James Austin Johnson (born July 19, 1989) is an American comedian and actor originally from Nashville, Tennessee. He has garnered attention for his impression of former President Donald Trump, sometimes being referred to as "the best Trump impersonator." Johnson is currently a cast member on the NBC sketch comedy television series Saturday Night Live, which he joined as a featured player for the show's 47th season in 2021. On SNL, he impersonates both Trump and Joe Biden.

Career 
In addition to the films Blue Like Jazz and Hail, Caesar!, Johnson has appeared in the television series Adam Ruins Everything, Better Call Saul, and All Rise. He has also filmed a DirecTV television ad with National Football League veteran Peyton Manning.

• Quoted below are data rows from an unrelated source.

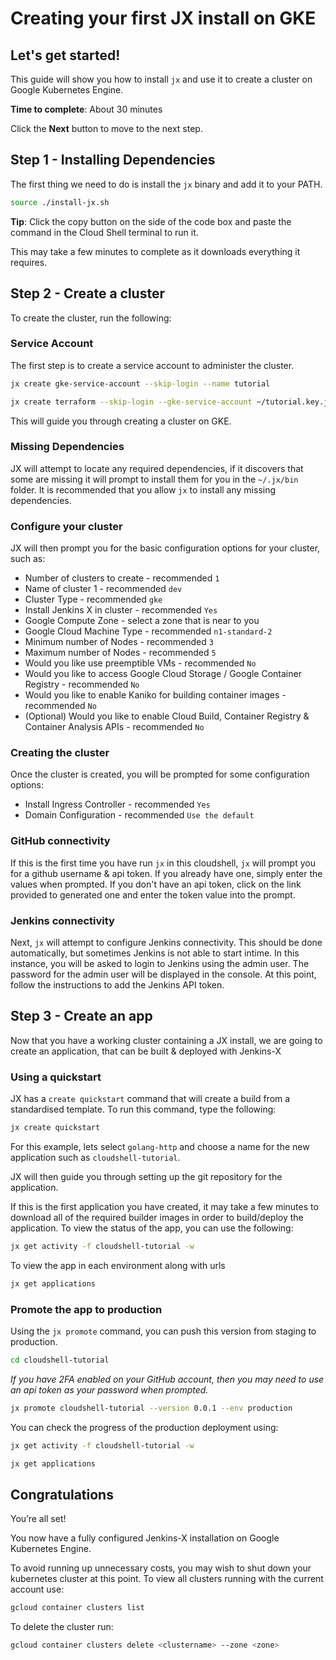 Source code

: # Creating your first JX install on GKE

## Let's get started!

This guide will show you how to install `jx` and use it to create a cluster on Google Kubernetes Engine.

**Time to complete**: About 30 minutes

Click the **Next** button to move to the next step.

## Step 1 - Installing Dependencies

The first thing we need to do is install the `jx` binary and add it to your PATH.

```bash
source ./install-jx.sh
```

**Tip**: Click the copy button on the side of the code box and paste the command in the Cloud Shell terminal to run it.

This may take a few minutes to complete as it downloads everything it requires.

## Step 2 - Create a cluster

To create the cluster, run the following:

### Service Account

The first step is to create a service account to administer the cluster.

```bash
jx create gke-service-account --skip-login --name tutorial
```

```bash
jx create terraform --skip-login --gke-service-account ~/tutorial.key.json
```

This will guide you through creating a cluster on GKE.

### Missing Dependencies

JX will attempt to locate any required dependencies, if it discovers that some are missing
it will prompt to install them for you in the `~/.jx/bin` folder.  It is recommended that
you allow `jx` to install any missing dependencies.

### Configure your cluster

JX will then prompt you for the basic configuration options for your cluster, such as:

* Number of clusters to create - recommended `1`
* Name of cluster 1 - recommended `dev`
* Cluster Type - recommended `gke`
* Install Jenkins X in cluster - recommended `Yes`
* Google Compute Zone - select a zone that is near to you
* Google Cloud Machine Type - recommended `n1-standard-2`
* Minimum number of Nodes - recommended `3`
* Maximum number of Nodes - recommended `5`
* Would you like use preemptible VMs - recommended `No`
* Would you like to access Google Cloud Storage / Google Container Registry - recommended `No`
* Would you like to enable Kaniko for building container images - recommended `No`
* (Optional) Would you like to enable Cloud Build, Container Registry & Container Analysis APIs - recommended `No`

### Creating the cluster

Once the cluster is created, you will be prompted for some configuration options:

* Install Ingress Controller - recommended `Yes`
* Domain Configuration - recommended `Use the default`

### GitHub connectivity

If this is the first time you have run `jx` in this cloudshell, `jx` will prompt you for a 
github username & api token.  If you already have one, simply enter the values when prompted. 
If you don't have an api token, click on the link provided to generated one and enter the 
token value into the prompt.

### Jenkins connectivity

Next, `jx` will attempt to configure Jenkins connectivity.  This should be done automatically, 
but sometimes Jenkins is not able to start intime.  In this instance, you will be asked to 
login to Jenkins using the admin user.  The password for the admin user will be displayed in the 
console.  At this point, follow the instructions to add the Jenkins API token.

## Step 3 - Create an app

Now that you have a working cluster containing a JX install, we are going to create an
application, that can be built & deployed with Jenkins-X

### Using a quickstart

JX has a `create quickstart` command that will create a build from a standardised template.
To run this command, type the following:

```bash
jx create quickstart
```

For this example, lets select `golang-http` and choose a name for the new application such
as `cloudshell-tutorial`.

JX will then guide you through setting up the git repository for the application.

If this is the first application you have created, it may take a few minutes to download all
of the required builder images in order to build/deploy the application.  To view the status 
of the app, you can use the following:

```bash
jx get activity -f cloudshell-tutorial -w
```

To view the app in each environment along with urls

```bash
jx get applications
```

### Promote the app to production

Using the `jx promote` command, you can push this version from staging to
production.

```bash
cd cloudshell-tutorial
```
_If you have 2FA enabled on your GitHub account, then you may need to use an api token as your password when prompted._

```bash
jx promote cloudshell-tutorial --version 0.0.1 --env production
```

You can check the progress of the production deployment using:

```bash
jx get activity -f cloudshell-tutorial -w
```

```bash
jx get applications
```

## Congratulations

<walkthrough-conclusion-trophy></walkthrough-conclusion-trophy>

You’re all set!

You now have a fully configured Jenkins-X installation on Google Kubernetes Engine.

To avoid running up unnecessary costs, you may wish to shut down your kubernetes cluster at this point.  To view all clusters running with the current account use:

```bash
gcloud container clusters list
```

To delete the cluster run:

```bash
gcloud container clusters delete <clustername> --zone <zone>
```

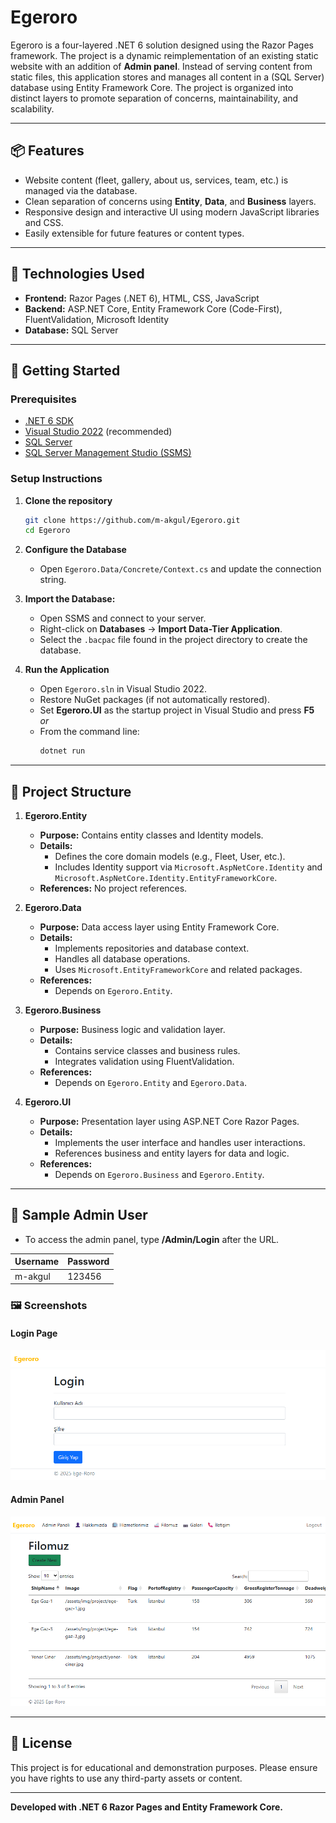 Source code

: 
# Egeroro

Egeroro is a four-layered .NET 6 solution designed using the Razor Pages framework. The project is a dynamic reimplementation of an existing static website with an addition of **Admin panel**. Instead of serving content from static files, this application stores and manages all content in a (SQL Server) database using Entity Framework Core. The project is organized into distinct layers to promote separation of concerns, maintainability, and scalability.

---

## 📦 Features

- Website content (fleet, gallery, about us, services, team, etc.) is managed via the database.  
- Clean separation of concerns using **Entity**, **Data**, and **Business** layers.  
- Responsive design and interactive UI using modern JavaScript libraries and CSS.  
- Easily extensible for future features or content types.

---

## 🧰 Technologies Used

- **Frontend:** Razor Pages (.NET 6), HTML, CSS, JavaScript
- **Backend:** ASP.NET Core, Entity Framework Core (Code-First), FluentValidation, Microsoft Identity
- **Database:** SQL Server

---

## 🚀 Getting Started

### Prerequisites

- [.NET 6 SDK](https://dotnet.microsoft.com/download/dotnet/6.0)  
- [Visual Studio 2022](https://visualstudio.microsoft.com/) (recommended)
- [SQL Server](https://www.microsoft.com/en-us/sql-server/sql-server-downloads)  
- [SQL Server Management Studio (SSMS)](https://learn.microsoft.com/en-us/sql/ssms/download-ssms)

### Setup Instructions

1. **Clone the repository**  
   ```bash
   git clone https://github.com/m-akgul/Egeroro.git
   cd Egeroro
   ```

2. **Configure the Database**  
   - Open `Egeroro.Data/Concrete/Context.cs` and update the connection string.  

3. **Import the Database:**
   - Open SSMS and connect to your server.
   - Right-click on **Databases** → **Import Data-Tier Application**.
   - Select the `.bacpac` file found in the project directory to create the database.

4. **Run the Application**  
   - Open `Egeroro.sln` in Visual Studio 2022.
   - Restore NuGet packages (if not automatically restored).
   - Set **Egeroro.UI** as the startup project in Visual Studio and press **F5**  
     _or_  
   - From the command line:  
     ```bash
     dotnet run
     ```


---

## 📂 Project Structure

1. **Egeroro.Entity** 
   - **Purpose:** Contains entity classes and Identity models.
   - **Details:**  
      - Defines the core domain models (e.g., Fleet, User, etc.).
      - Includes Identity support via `Microsoft.AspNetCore.Identity` and `Microsoft.AspNetCore.Identity.EntityFrameworkCore`.
   - **References:** No project references.

2. **Egeroro.Data**
   - **Purpose:** Data access layer using Entity Framework Core.
   - **Details:**  
     - Implements repositories and database context.
     - Handles all database operations.
     - Uses `Microsoft.EntityFrameworkCore` and related packages.
   - **References:**  
     - Depends on `Egeroro.Entity`.

3. **Egeroro.Business**
   - **Purpose:** Business logic and validation layer.
   - **Details:**  
     - Contains service classes and business rules.
     - Integrates validation using FluentValidation.
   - **References:**  
     - Depends on `Egeroro.Entity` and `Egeroro.Data`.

4. **Egeroro.UI**
   - **Purpose:** Presentation layer using ASP.NET Core Razor Pages.
   - **Details:**  
     - Implements the user interface and handles user interactions.
     - References business and entity layers for data and logic.
   - **References:**  
     - Depends on `Egeroro.Business` and `Egeroro.Entity`.


---

## 🔐 Sample Admin User

- To access the admin panel, type **/Admin/Login** after the URL.

| Username  | Password  |
|-----------|-----------|
| m-akgul   | 123456    |

### 🖼️ Screenshots

#### Login Page
![Login Page](images/Login.png)

#### Admin Panel
![Admin Panel](images/AdminPanel.png)

---

## 📜 License

This project is for educational and demonstration purposes. Please ensure you have rights to use any third-party assets or content.

---

**Developed with .NET 6 Razor Pages and Entity Framework Core.**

In 2021, Johnson was cast as a featured player on Saturday Night Live, alongside fellow newcomers Aristotle Athari and Sarah Sherman, for its forty-seventh season. During the season premiere's cold open, he portrayed President Joe Biden and later portrayed former President Donald Trump in the season's fifth episode. Andy Hoglund, who recaps SNL episodes for Entertainment Weekly, said "he is one of the most exciting new cast members in years, a cross between Dana Carvey and Darrell Hammond. He's that kind of talent."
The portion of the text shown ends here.